BEGIN Data provided
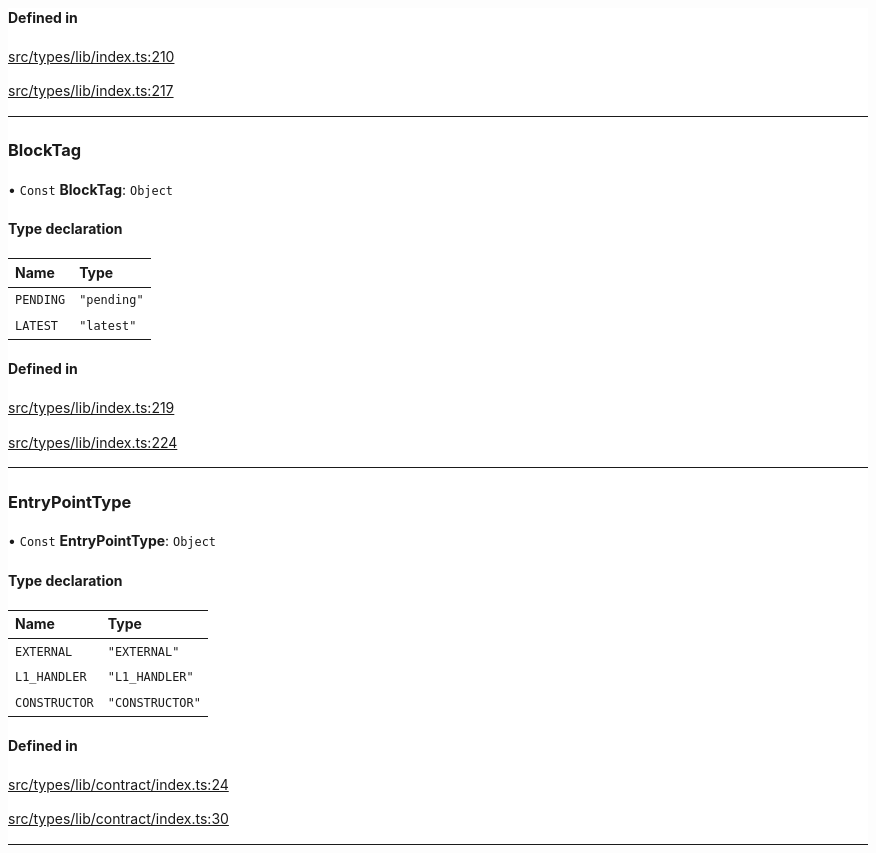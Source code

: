 #### Defined in

[src/types/lib/index.ts:210](https://github.com/starknet-io/starknet.js/blob/v6.23.1/src/types/lib/index.ts#L210)

[src/types/lib/index.ts:217](https://github.com/starknet-io/starknet.js/blob/v6.23.1/src/types/lib/index.ts#L217)

---

### BlockTag

• `Const` **BlockTag**: `Object`

#### Type declaration

| Name      | Type        |
| :-------- | :---------- |
| `PENDING` | `"pending"` |
| `LATEST`  | `"latest"`  |

#### Defined in

[src/types/lib/index.ts:219](https://github.com/starknet-io/starknet.js/blob/v6.23.1/src/types/lib/index.ts#L219)

[src/types/lib/index.ts:224](https://github.com/starknet-io/starknet.js/blob/v6.23.1/src/types/lib/index.ts#L224)

---

### EntryPointType

• `Const` **EntryPointType**: `Object`

#### Type declaration

| Name          | Type            |
| :------------ | :-------------- |
| `EXTERNAL`    | `"EXTERNAL"`    |
| `L1_HANDLER`  | `"L1_HANDLER"`  |
| `CONSTRUCTOR` | `"CONSTRUCTOR"` |

#### Defined in

[src/types/lib/contract/index.ts:24](https://github.com/starknet-io/starknet.js/blob/v6.23.1/src/types/lib/contract/index.ts#L24)

[src/types/lib/contract/index.ts:30](https://github.com/starknet-io/starknet.js/blob/v6.23.1/src/types/lib/contract/index.ts#L30)

---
END Data provided
_Exercise objective_
In the entries above, find each line with "github" and copy it.

_Result_
[src/types/lib/index.ts:210](https://github.com/starknet-io/starknet.js/blob/v6.23.1/src/types/lib/index.ts#L210)
[src/types/lib/index.ts:217](https://github.com/starknet-io/starknet.js/blob/v6.23.1/src/types/lib/index.ts#L217)
[src/types/lib/index.ts:219](https://github.com/starknet-io/starknet.js/blob/v6.23.1/src/types/lib/index.ts#L219)
[src/types/lib/index.ts:224](https://github.com/starknet-io/starknet.js/blob/v6.23.1/src/types/lib/index.ts#L224)
[src/types/lib/contract/index.ts:24](https://github.com/starknet-io/starknet.js/blob/v6.23.1/src/types/lib/contract/index.ts#L24)
[src/types/lib/contract/index.ts:30](https://github.com/starknet-io/starknet.js/blob/v6.23.1/src/types/lib/contract/index.ts#L30)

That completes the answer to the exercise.